● **What is expected**:
Where in the material does the word "login" appear? Copy each line that has it.

● **Given entries**:
# # #

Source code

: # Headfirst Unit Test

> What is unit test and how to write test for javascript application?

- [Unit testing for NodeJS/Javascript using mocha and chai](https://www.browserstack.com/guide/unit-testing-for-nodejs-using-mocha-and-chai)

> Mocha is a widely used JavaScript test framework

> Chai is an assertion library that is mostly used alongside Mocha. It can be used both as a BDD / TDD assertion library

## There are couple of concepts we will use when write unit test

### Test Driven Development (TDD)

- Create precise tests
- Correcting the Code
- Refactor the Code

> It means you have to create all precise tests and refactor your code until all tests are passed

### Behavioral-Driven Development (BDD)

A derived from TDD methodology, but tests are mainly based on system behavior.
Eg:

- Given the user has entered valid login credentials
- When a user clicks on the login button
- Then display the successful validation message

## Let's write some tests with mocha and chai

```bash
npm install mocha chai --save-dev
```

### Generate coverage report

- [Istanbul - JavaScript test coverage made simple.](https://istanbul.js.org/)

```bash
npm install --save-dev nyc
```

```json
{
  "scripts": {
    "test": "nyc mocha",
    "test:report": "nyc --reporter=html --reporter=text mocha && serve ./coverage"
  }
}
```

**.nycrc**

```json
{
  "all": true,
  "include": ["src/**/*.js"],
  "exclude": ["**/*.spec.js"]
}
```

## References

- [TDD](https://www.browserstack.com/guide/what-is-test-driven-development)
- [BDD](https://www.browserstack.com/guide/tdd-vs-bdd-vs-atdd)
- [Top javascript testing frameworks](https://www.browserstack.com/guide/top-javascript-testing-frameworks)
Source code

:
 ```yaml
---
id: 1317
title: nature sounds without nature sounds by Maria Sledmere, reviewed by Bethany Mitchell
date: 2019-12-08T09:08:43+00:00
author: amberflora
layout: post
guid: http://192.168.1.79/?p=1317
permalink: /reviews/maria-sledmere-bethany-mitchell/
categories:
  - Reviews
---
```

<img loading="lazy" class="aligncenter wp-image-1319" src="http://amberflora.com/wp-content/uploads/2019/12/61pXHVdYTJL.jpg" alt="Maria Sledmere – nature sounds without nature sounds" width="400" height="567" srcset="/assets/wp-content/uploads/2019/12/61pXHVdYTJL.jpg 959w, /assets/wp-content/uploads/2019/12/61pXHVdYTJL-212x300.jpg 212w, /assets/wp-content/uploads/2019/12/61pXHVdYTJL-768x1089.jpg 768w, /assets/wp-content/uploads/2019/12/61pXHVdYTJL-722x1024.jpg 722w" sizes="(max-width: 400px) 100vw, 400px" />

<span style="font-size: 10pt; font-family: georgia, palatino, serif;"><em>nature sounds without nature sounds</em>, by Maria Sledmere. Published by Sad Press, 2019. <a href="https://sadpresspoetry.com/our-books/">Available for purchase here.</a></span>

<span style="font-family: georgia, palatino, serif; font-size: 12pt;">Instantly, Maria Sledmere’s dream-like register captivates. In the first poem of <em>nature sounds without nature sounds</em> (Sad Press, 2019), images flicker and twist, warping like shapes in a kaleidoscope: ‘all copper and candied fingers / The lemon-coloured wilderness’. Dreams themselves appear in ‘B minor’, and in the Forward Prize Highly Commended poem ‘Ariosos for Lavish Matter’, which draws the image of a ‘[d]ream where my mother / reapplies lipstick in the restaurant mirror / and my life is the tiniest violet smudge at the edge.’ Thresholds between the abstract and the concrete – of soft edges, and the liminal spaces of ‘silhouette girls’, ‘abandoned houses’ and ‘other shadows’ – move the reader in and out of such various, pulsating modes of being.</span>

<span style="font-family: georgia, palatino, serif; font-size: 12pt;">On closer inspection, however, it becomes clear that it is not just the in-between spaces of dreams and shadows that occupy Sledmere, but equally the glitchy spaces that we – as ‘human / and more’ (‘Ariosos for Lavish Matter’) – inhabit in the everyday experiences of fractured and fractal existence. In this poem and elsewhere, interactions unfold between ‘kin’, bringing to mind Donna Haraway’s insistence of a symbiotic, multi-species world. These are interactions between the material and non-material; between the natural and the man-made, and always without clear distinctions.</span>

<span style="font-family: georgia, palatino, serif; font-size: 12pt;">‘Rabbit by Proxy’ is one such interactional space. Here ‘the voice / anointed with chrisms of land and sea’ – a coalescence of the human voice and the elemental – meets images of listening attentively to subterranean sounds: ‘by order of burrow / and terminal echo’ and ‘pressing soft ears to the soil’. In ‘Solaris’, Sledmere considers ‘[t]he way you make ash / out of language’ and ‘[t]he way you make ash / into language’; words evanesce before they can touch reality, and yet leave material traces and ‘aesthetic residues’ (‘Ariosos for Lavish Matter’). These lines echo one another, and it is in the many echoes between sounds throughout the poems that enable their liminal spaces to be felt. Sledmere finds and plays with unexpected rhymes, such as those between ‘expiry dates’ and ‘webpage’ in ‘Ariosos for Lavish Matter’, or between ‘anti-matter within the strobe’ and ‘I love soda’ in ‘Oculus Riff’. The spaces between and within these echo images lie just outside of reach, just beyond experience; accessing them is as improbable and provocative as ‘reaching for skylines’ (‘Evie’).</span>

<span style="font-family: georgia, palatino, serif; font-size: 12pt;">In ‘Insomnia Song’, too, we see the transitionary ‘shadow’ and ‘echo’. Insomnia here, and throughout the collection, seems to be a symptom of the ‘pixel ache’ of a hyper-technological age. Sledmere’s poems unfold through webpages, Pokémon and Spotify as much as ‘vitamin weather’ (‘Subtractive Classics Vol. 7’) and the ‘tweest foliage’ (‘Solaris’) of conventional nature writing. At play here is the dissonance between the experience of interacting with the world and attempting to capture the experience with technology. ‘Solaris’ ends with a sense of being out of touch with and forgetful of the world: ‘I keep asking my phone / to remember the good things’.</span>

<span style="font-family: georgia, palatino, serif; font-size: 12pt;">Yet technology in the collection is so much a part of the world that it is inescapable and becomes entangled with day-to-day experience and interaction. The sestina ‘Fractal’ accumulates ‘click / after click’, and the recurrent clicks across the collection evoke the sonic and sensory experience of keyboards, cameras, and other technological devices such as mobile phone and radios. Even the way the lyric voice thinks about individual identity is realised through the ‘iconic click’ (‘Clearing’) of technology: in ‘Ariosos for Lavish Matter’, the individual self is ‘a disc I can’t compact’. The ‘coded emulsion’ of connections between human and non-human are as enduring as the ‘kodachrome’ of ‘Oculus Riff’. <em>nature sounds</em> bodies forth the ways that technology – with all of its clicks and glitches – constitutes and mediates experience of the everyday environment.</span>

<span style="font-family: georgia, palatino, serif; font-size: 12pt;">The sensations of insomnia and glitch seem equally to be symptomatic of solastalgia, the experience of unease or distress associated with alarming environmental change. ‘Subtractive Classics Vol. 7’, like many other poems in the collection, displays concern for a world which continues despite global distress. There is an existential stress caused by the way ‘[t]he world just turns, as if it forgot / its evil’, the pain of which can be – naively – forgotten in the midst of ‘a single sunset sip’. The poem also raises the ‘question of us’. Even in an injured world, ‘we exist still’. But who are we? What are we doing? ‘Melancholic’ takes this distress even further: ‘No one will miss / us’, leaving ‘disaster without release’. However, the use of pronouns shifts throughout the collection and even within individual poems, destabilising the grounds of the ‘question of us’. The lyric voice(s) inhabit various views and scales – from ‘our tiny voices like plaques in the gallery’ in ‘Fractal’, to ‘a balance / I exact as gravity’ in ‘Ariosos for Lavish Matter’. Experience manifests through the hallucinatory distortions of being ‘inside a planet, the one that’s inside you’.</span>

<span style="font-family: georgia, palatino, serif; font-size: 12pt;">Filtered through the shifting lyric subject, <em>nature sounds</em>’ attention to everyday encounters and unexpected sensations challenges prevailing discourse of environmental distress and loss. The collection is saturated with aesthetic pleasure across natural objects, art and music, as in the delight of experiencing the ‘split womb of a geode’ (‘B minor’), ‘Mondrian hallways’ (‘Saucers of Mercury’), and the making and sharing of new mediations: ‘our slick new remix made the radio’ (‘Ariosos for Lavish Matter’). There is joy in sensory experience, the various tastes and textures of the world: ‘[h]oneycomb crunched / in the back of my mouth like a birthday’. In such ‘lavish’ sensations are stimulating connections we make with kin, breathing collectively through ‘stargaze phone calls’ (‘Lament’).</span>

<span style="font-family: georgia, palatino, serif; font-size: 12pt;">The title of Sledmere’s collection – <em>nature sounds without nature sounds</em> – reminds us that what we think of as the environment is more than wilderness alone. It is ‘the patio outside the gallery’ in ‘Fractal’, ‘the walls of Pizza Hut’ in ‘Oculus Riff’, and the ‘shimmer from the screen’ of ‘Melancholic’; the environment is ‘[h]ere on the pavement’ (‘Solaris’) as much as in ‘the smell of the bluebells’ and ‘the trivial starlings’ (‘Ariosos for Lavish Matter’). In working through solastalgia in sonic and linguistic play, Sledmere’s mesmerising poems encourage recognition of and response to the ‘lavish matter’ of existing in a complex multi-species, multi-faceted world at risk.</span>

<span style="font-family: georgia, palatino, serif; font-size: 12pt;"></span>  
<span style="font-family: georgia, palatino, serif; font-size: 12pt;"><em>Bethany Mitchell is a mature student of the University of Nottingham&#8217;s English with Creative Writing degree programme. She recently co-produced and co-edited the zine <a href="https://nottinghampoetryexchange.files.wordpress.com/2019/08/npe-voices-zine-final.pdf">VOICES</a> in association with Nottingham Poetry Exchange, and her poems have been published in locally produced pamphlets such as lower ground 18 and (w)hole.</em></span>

# # #

● **Worked solution**:
- Given the user has entered valid login credentials
- When a user clicks on the login button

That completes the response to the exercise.